Social connections and the circle of trust
Of the 16 participants interviewed, only two injectors acknowledged intimate relationships with their recipients. The rest characterized their peer injection networks as circles of trust, underlain by kinship or kinship-like bonds. These clients saw their peers not just as fellow travellers, but as friends and family. The emphasis on kinship amongst Indigenous clients—whether by family or band affiliation—was a significant contributor to this social order, but street life entailed its own loyalties and attachments. Familiarity, mutuality and reciprocity were key factors of the injector/recipient dyads—far outweighing gender, which mattered only to the extent that female injectors were more likely to help female recipients. Injectors would not “say yes to just anyone,” and recipients in turn only sought the assistance of injectors with whom they had a strong social connection. This principle resulted in a semipermeable boundary around the peer network of injectors and recipients.

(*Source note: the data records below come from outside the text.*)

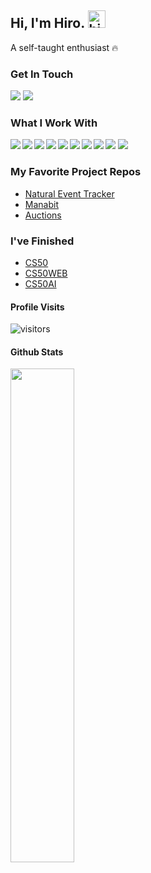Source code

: ## Hi, I'm Hiro. <img src="https://user-images.githubusercontent.com/1303154/88677602-1635ba80-d120-11ea-84d8-d263ba5fc3c0.gif" width="28px" alt="hi">

A self-taught enthusiast :fire:

### Get In Touch  
<a align="left" href="mailto: hirohrmtk@gmail.com"><img src="https://img.shields.io/badge/Gmail-D14836?style=for-the-badge&logo=gmail&logoColor=white" /><a/>
<a href="https://www.hirotakada.com"><img src="https://img.shields.io/badge/website-000000?style=for-the-badge&logo=About.me&logoColor=white" /><a/>

### What I Work With

<img align="left" src="https://img.shields.io/badge/React-20232A?style=for-the-badge&logo=react&logoColor=61DAFB" />
<img align="left" src="https://img.shields.io/badge/Sass-CC6699?style=for-the-badge&logo=sass&logoColor=white" />
<img align="left" src="https://img.shields.io/badge/HTML5-E34F26?style=for-the-badge&logo=html5&logoColor=white" />
<img align="left" src="https://img.shields.io/badge/CSS3-1572B6?style=for-the-badge&logo=css3&logoColor=white" />
<img align="left" src="https://img.shields.io/badge/javascript-%23323330.svg?style=for-the-badge&logo=javascript&logoColor=%23F7DF1E"/>
<img align="left" src="https://img.shields.io/badge/bootstrap-%23563D7C.svg?style=for-the-badge&logo=bootstrap&logoColor=white" />
<img alegn="left" src="https://img.shields.io/badge/Python-FFD43B?style=for-the-badge&logo=python&logoColor=darkgreen" />
<img align="left" src="https://img.shields.io/badge/django-%23092E20.svg?style=for-the-badge&logo=django&logoColor=white" />
<img align="left" src="https://img.shields.io/badge/SQLite-07405E?style=for-the-badge&logo=sqlite&logoColor=white" />
<img src="https://img.shields.io/badge/Heroku-430098?style=for-the-badge&logo=heroku&logoColor=white" />

### My Favorite Project Repos
- [Natural Event Tracker](https://github.com/hrmtk/natural-event-tracker)
- [Manabit](https://github.com/hrmtk/django-quiz-app)
- [Auctions](https://github.com/hrmtk/django-commerce)

### I've Finished
- [CS50](https://cs50.harvard.edu/certificates/e32a940f-347c-431b-b036-b9556169bd8a)
- [CS50WEB](https://cs50.harvard.edu/certificates/f6ac2f57-ccf7-4d9c-a081-d978f823ea5a)
- [CS50AI](https://cs50.harvard.edu/certificates/1749160d-5177-4701-a146-7a38f7445892)

#### Profile Visits 

![visitors](https://visitor-badge.glitch.me/badge?page_id=hrmtk.hrmtk)

#### Github Stats

<img align="left" width="45%" src="https://github-readme-stats.vercel.app/api?username=hrmtk&hide=contribs&show_icons=true&theme=onedark" />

Injector-recipient relationships were characterized by normative, mutual support—Danny (recipient) felt it was “common courtesy to give someone a hit”—but also tacitly understood as transactional. Injectors helped recipients, knowing certain, unspoken benefits would accrue: social capital, goodwill, and respect, as well as tangibles such as gifts of drugs and other goods. Compensation was a fluid concept; help might be given one day and repaid in a different form on another day. Identity also influenced participants’ attitudes to reciprocity. Gord (injector), who identified as First Nations, remarked he neither expected nor declined recompense from recipients, because “[in] my culture you can’t deny an offer, or else they’ll take it as [if] I’m dissing them.” Amongst the participants, injector-recipient reciprocity amounted to a tacit social contract, based on mutuality and trust rather than power.